I know I'm being picky on the details, but the quick-start guide is the first opportunity for users to interact with Fast-LLM, and we're pushing convenience as a selling point, so we really need the guide to go as smoothly as possible.
Hi @jlamypoirier,
I completely agree that the quick-start guide is critical as the first interaction users have with Fast-LLM, and ensuring it goes smoothly is absolutely a top priority. That's exactly why I've spent the last two weeks refining it: to make it as accessible, clear, and user-friendly as possible. The fact that we're discussing these details shows that I'm just as invested in achieving a great outcome for this guide and the project as a whole.

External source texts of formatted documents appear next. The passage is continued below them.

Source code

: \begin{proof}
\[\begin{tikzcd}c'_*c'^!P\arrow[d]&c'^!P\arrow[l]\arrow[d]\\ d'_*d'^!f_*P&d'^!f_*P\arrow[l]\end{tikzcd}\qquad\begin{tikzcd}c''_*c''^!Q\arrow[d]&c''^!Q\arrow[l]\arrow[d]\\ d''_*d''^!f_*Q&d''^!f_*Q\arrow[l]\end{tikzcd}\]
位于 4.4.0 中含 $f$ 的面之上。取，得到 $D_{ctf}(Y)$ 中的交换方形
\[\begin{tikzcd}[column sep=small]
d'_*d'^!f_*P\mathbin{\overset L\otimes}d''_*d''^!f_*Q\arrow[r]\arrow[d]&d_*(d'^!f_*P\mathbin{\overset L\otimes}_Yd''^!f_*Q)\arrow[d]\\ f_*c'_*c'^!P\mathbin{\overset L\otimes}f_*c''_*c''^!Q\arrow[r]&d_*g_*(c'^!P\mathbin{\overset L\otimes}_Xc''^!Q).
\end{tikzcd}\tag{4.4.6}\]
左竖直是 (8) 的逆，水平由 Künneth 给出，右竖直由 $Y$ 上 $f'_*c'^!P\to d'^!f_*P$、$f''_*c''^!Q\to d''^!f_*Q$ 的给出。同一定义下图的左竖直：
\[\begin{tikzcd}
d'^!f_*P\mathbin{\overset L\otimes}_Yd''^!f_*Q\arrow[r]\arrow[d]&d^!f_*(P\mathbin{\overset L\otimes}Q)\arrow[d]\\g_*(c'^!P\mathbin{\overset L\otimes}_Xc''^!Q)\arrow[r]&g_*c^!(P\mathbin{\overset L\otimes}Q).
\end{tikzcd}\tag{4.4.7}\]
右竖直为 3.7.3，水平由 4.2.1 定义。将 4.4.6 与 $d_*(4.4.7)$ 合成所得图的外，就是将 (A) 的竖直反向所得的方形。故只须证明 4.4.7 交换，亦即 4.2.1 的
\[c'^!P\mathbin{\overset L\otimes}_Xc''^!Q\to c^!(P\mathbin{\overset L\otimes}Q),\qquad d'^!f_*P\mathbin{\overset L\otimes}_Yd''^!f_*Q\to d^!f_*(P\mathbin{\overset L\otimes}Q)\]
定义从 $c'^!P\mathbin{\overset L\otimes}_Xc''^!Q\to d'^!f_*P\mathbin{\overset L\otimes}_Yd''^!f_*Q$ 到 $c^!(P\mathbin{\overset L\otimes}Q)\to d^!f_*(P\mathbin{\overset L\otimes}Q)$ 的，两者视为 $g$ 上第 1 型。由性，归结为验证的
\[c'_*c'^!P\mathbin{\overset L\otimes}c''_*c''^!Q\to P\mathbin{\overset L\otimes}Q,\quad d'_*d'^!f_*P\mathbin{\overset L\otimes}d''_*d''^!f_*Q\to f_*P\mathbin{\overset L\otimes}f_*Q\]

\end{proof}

I appreciate the suggestions, and while we may have different approaches, I want to emphasize that I've put significant thought into balancing the needs of various user workflows, not just one specific case. I'll continue working on the guide this week to ensure it delivers the smooth experience we both want for Fast-LLM users.